Re: [RFC PATCH net v2 1/2] net/smc: Resolve the race between link group access and termination

From: Wen Gu
Date: Wed Jan 05 2022 - 03:27:58 EST


Thanks for your reply.

On 2022/1/3 6:36 pm, Karsten Graul wrote:
On 31/12/2021 10:44, Wen Gu wrote:
On 2021/12/29 8:56 pm, Karsten Graul wrote:
On 28/12/2021 16:13, Wen Gu wrote:
We encountered some crashes caused by the race between the access
and the termination of link groups.
What do you think about it?


Hi Wen,

thank you, and I also wish you and your family a happy New Year!

Thanks for your detailed explanation, you convinced me of your idea to use
a reference counting! I think its a good solution for the various problems you describe.

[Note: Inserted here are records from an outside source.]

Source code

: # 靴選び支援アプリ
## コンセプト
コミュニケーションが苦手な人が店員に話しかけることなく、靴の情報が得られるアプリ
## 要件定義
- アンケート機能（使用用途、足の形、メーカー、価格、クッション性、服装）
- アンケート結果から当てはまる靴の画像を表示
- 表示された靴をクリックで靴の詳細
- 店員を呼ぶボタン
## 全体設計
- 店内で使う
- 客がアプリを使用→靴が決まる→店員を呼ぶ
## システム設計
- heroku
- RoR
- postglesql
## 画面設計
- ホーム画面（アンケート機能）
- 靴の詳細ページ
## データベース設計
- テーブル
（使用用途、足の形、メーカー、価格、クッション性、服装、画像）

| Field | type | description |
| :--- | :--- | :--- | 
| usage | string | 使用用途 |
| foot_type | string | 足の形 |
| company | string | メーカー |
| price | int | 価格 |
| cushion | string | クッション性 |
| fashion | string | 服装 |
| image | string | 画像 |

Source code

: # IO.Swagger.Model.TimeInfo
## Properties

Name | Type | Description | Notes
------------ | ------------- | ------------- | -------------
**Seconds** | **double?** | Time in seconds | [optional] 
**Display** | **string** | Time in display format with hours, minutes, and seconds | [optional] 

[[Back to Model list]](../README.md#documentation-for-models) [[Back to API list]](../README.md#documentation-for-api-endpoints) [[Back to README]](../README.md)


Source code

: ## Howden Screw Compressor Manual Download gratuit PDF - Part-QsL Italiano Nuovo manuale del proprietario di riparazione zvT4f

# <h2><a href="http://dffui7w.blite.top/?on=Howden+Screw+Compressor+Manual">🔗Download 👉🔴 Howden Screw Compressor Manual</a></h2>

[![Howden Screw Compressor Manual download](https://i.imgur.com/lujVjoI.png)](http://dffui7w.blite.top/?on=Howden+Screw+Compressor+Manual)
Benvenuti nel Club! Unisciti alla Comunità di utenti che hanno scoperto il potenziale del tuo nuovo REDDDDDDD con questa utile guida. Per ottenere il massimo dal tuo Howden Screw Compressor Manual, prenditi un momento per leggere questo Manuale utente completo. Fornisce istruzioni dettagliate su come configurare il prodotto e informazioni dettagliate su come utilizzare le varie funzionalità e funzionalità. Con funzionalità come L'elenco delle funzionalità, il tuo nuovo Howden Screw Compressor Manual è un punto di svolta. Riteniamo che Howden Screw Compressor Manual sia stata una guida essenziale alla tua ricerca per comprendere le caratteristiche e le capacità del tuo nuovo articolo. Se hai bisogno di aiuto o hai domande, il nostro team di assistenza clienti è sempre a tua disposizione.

I am still thinking that even if you saw no problems when conn->lgr is not NULL when the lgr
is already terminated there should be more attention on the places where conn->lgr is checked.

Thank you for reminding. I agree with the concern.

It should be improved to avoid the potential issue we haven't found.

For example, in smc_cdc_get_slot_and_msg_send() there is a check for !conn->lgr with the intention
to avoid working with a terminated link group.
Should all checks for !conn->lgr be now replaced by the check for conn->freed ?? Does this make sense?

In my humble opinion, we can replace !conn->lgr with !conn->alert_token_local.

If a smc connection is registered to a link group successfully by smc_lgr_register_conn(),
conn->alert_token_local is set to non-zero. At this moment, the conn->lgr is ready to be used.

And if the link group is terminated, conn->alert_token_local is reset to zero in smc_lgr_unregister_conn(),
meaning that the link group registered to connection shouldn't be used anymore.

So I think checking conn->alert_token_local has the same effect with checking conn->lgr to
identify whether the link group pointed by conn->lgr is still healthy and able to be used.

What do you think about it? :)

Thanks,
Wen Gu